South Korea Cuts 2015 Growth Forecast, Warns on External Risks

South Korea lowered its growth forecast and said it will revise capital controls to guard against higher U.S. interest rates and other external risks to Asia’s fourth-biggest economy.

The economy will expand 3.8 percent next year, less than a July estimate of 4 percent, the finance ministry said, citing weaker-than-expected domestic demand. The ministry may revise rules in 2015 on currency forwards and foreign currency liabilities to prevent abrupt outflows, a statement showed.

South Korea’s domestic economic conditions have weakened since July, the ministry said, and increasing financial market volatility stemming from a weak yen and a looming interest rate increase in the U.S. cloud the growth outlook. President Park Geun Hye has loosened mortgage rules and introduced 31 trillion won of stimulus and a record budget for 2015 to spur growth.

“Our policies have remained expansionary, but consumer and investment sentiment in the private sector didn’t improve as much as they should have,” Lee Chan Woo, director general at the ministry told reporters.

The Bank of Korea has cut interest rates twice since August and the relaxed mortgage rules have helped push the nation’s household debt to a record 1,060.3 trillion won ($965 billion) at the end of September. At the same time, economic conditions aren’t improving because companies are reluctant to boost investment, Shin Jang Sup, an economics professor at National University of Singapore, said before the release.

“Growth won’t improve from this year unless policies to boost investment become more aggressive, which would create trickle-down effects that increase wages,” Shin said.

Accelerating Exports

Exports will climb 3.7 percent next year, the ministry forecasts, accelerating from an estimated 2.7 percent increase this year. Inflation will be 2 percent in 2015, less than an earlier estimate of 2.3 percent.

For this year, the ministry forecasts economic growth of 3.4 percent, down from its July projection for a 3.7 percent expansion.

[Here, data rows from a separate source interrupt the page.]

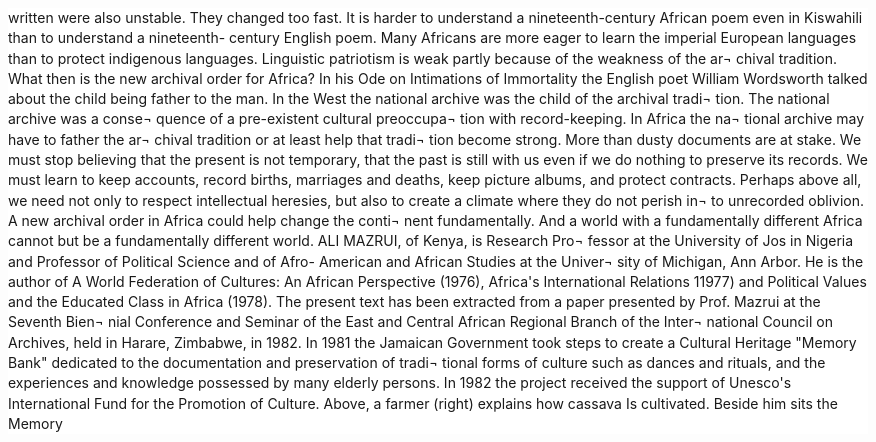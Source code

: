 written were also unstable. They changed
too fast. It is harder to understand a
nineteenth-century African poem even in
Kiswahili than to understand a nineteenth-
century English poem. Many Africans are
more eager to learn the imperial European
languages than to protect indigenous
languages. Linguistic patriotism is weak
partly because of the weakness of the ar¬
chival tradition.
What then is the new archival order for
Africa? In his Ode on Intimations of
Immortality the English poet William
Wordsworth talked about the child being
father to the man. In the West the national
archive was the child of the archival tradi¬
tion. The national archive was a conse¬
quence of a pre-existent cultural preoccupa¬
tion with record-keeping. In Africa the na¬
tional archive may have to father the ar¬
chival tradition or at least help that tradi¬
tion become strong.
More than dusty documents are at stake.
We must stop believing that the present is
not temporary, that the past is still with us
even if we do nothing to preserve its
records. We must learn to keep accounts,
record births, marriages and deaths, keep
picture albums, and protect contracts.
Perhaps above all, we need not only to
respect intellectual heresies, but also to
create a climate where they do not perish in¬
to unrecorded oblivion. A new archival
order in Africa could help change the conti¬
nent fundamentally. And a world with a
fundamentally different Africa cannot but
be a fundamentally different world.
ALI MAZRUI, of Kenya, is Research Pro¬
fessor at the University of Jos in Nigeria and
Professor of Political Science and of Afro-
American and African Studies at the Univer¬
sity of Michigan, Ann Arbor. He is the author
of A World Federation of Cultures: An African
Perspective (1976), Africa's International
Relations 11977) and Political Values and the
Educated Class in Africa (1978). The present
text has been extracted from a paper
presented by Prof. Mazrui at the Seventh Bien¬
nial Conference and Seminar of the East and
Central African Regional Branch of the Inter¬
national Council on Archives, held in Harare,
Zimbabwe, in 1982.
In 1981 the Jamaican Government took
steps to create a Cultural Heritage
"Memory Bank" dedicated to the
documentation and preservation of tradi¬
tional forms of culture such as dances
and rituals, and the experiences and
knowledge possessed by many elderly
persons. In 1982 the project received the
support of Unesco's International Fund
for the Promotion of Culture. Above, a
farmer (right) explains how cassava Is
cultivated. Beside him sits the Memory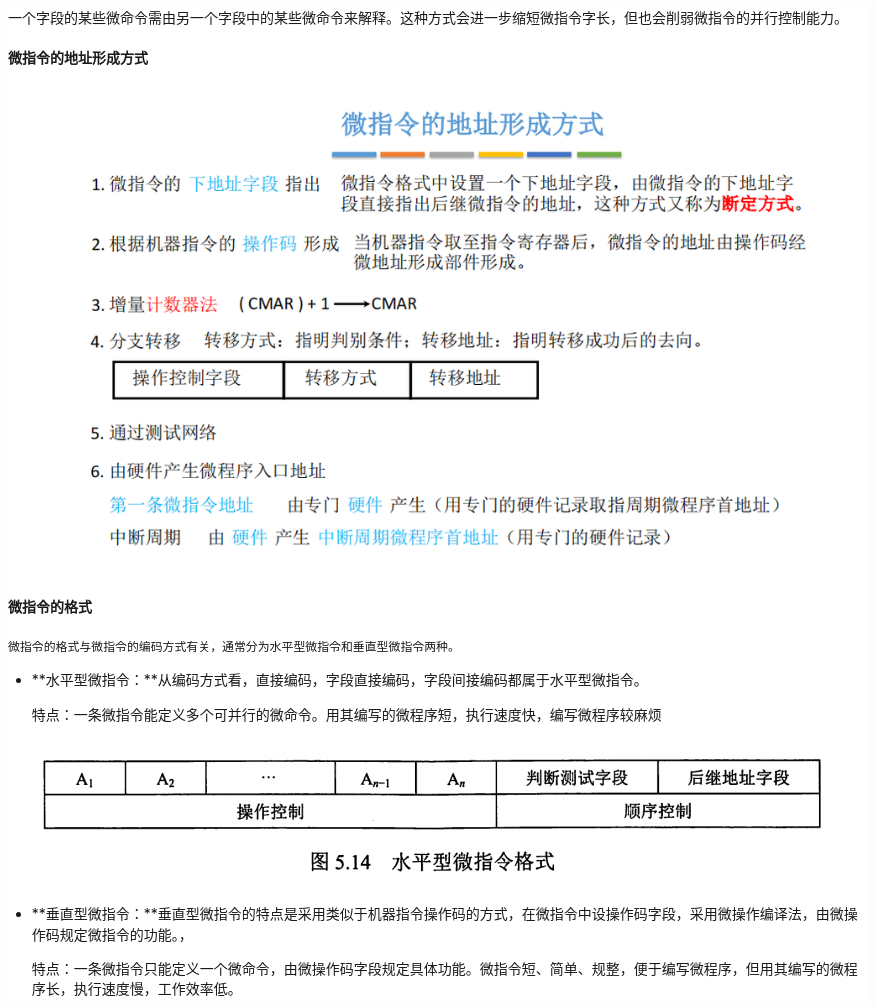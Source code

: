   一个字段的某些微命令需由另一个字段中的某些微命令来解释。这种方式会进一步缩短微指令字长，但也会削弱微指令的并行控制能力。

#### 微指令的地址形成方式

![微指令的地址形成方式](assets/单片机1.assets/微指令的地址形成方式.png)

#### 微指令的格式

```
微指令的格式与微指令的编码方式有关，通常分为水平型微指令和垂直型微指令两种。
```

- **水平型微指令：**从编码方式看，直接编码，字段直接编码，字段间接编码都属于水平型微指令。

  特点：一条微指令能定义多个可并行的微命令。用其编写的微程序短，执行速度快，编写微程序较麻烦

  ![水平型微指令格式](assets/单片机1.assets/水平型微指令格式.png)

- **垂直型微指令：**垂直型微指令的特点是采用类似于机器指令操作码的方式，在微指令中设操作码字段，采用微操作编译法，由微操作码规定微指令的功能。，

  特点：一条微指令只能定义一个微命令，由微操作码字段规定具体功能。微指令短、简单、规整，便于编写微程序，但用其编写的微程序长，执行速度慢，工作效率低。
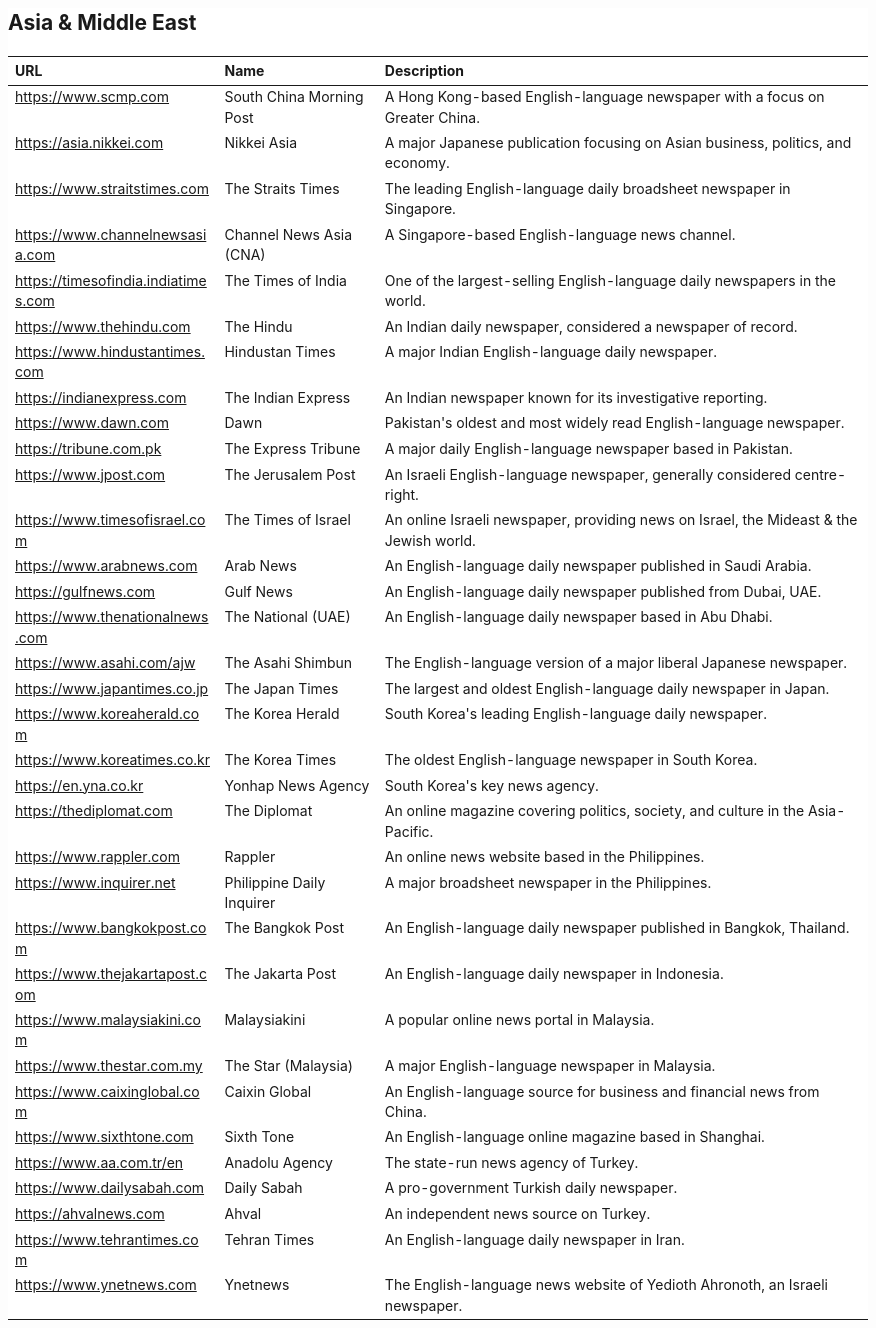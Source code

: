 ## Asia & Middle East

| URL | Name | Description |
| :--- | :--- | :--- |
| https://www.scmp.com | South China Morning Post | A Hong Kong-based English-language newspaper with a focus on Greater China. |
| https://asia.nikkei.com | Nikkei Asia | A major Japanese publication focusing on Asian business, politics, and economy. |
| https://www.straitstimes.com | The Straits Times | The leading English-language daily broadsheet newspaper in Singapore. |
| https://www.channelnewsasia.com | Channel News Asia (CNA) | A Singapore-based English-language news channel. |
| https://timesofindia.indiatimes.com | The Times of India | One of the largest-selling English-language daily newspapers in the world. |
| https://www.thehindu.com | The Hindu | An Indian daily newspaper, considered a newspaper of record. |
| https://www.hindustantimes.com | Hindustan Times | A major Indian English-language daily newspaper. |
| https://indianexpress.com | The Indian Express | An Indian newspaper known for its investigative reporting. |
| https://www.dawn.com | Dawn | Pakistan's oldest and most widely read English-language newspaper. |
| https://tribune.com.pk | The Express Tribune | A major daily English-language newspaper based in Pakistan. |
| https://www.jpost.com | The Jerusalem Post | An Israeli English-language newspaper, generally considered centre-right. |
| https://www.timesofisrael.com | The Times of Israel | An online Israeli newspaper, providing news on Israel, the Mideast & the Jewish world. |
| https://www.arabnews.com | Arab News | An English-language daily newspaper published in Saudi Arabia. |
| https://gulfnews.com | Gulf News | An English-language daily newspaper published from Dubai, UAE. |
| https://www.thenationalnews.com | The National (UAE) | An English-language daily newspaper based in Abu Dhabi. |
| https://www.asahi.com/ajw | The Asahi Shimbun | The English-language version of a major liberal Japanese newspaper. |
| https://www.japantimes.co.jp | The Japan Times | The largest and oldest English-language daily newspaper in Japan. |
| https://www.koreaherald.com | The Korea Herald | South Korea's leading English-language daily newspaper. |
| https://www.koreatimes.co.kr | The Korea Times | The oldest English-language newspaper in South Korea. |
| https://en.yna.co.kr | Yonhap News Agency | South Korea's key news agency. |
| https://thediplomat.com | The Diplomat | An online magazine covering politics, society, and culture in the Asia-Pacific. |
| https://www.rappler.com | Rappler | An online news website based in the Philippines. |
| https://www.inquirer.net | Philippine Daily Inquirer | A major broadsheet newspaper in the Philippines. |
| https://www.bangkokpost.com | The Bangkok Post | An English-language daily newspaper published in Bangkok, Thailand. |
| https://www.thejakartapost.com | The Jakarta Post | An English-language daily newspaper in Indonesia. |
| https://www.malaysiakini.com | Malaysiakini | A popular online news portal in Malaysia. |
| https://www.thestar.com.my | The Star (Malaysia) | A major English-language newspaper in Malaysia. |
| https://www.caixinglobal.com | Caixin Global | An English-language source for business and financial news from China. |
| https://www.sixthtone.com | Sixth Tone | An English-language online magazine based in Shanghai. |
| https://www.aa.com.tr/en | Anadolu Agency | The state-run news agency of Turkey. |
| https://www.dailysabah.com | Daily Sabah | A pro-government Turkish daily newspaper. |
| https://ahvalnews.com | Ahval | An independent news source on Turkey. |
| https://www.tehrantimes.com | Tehran Times | An English-language daily newspaper in Iran. |
| https://www.ynetnews.com | Ynetnews | The English-language news website of Yedioth Ahronoth, an Israeli newspaper. |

The mid- to long-term policy focus will be on carrying out structural reforms in the labor market and wage system, the ministry said. To fight a shrinking workforce, the government plans to ease eligibility rules for skilled foreign workers to obtain permanent residency. The ministry will work to gradually raise the minimum wage and encourage corporate dividend payouts to increase household income.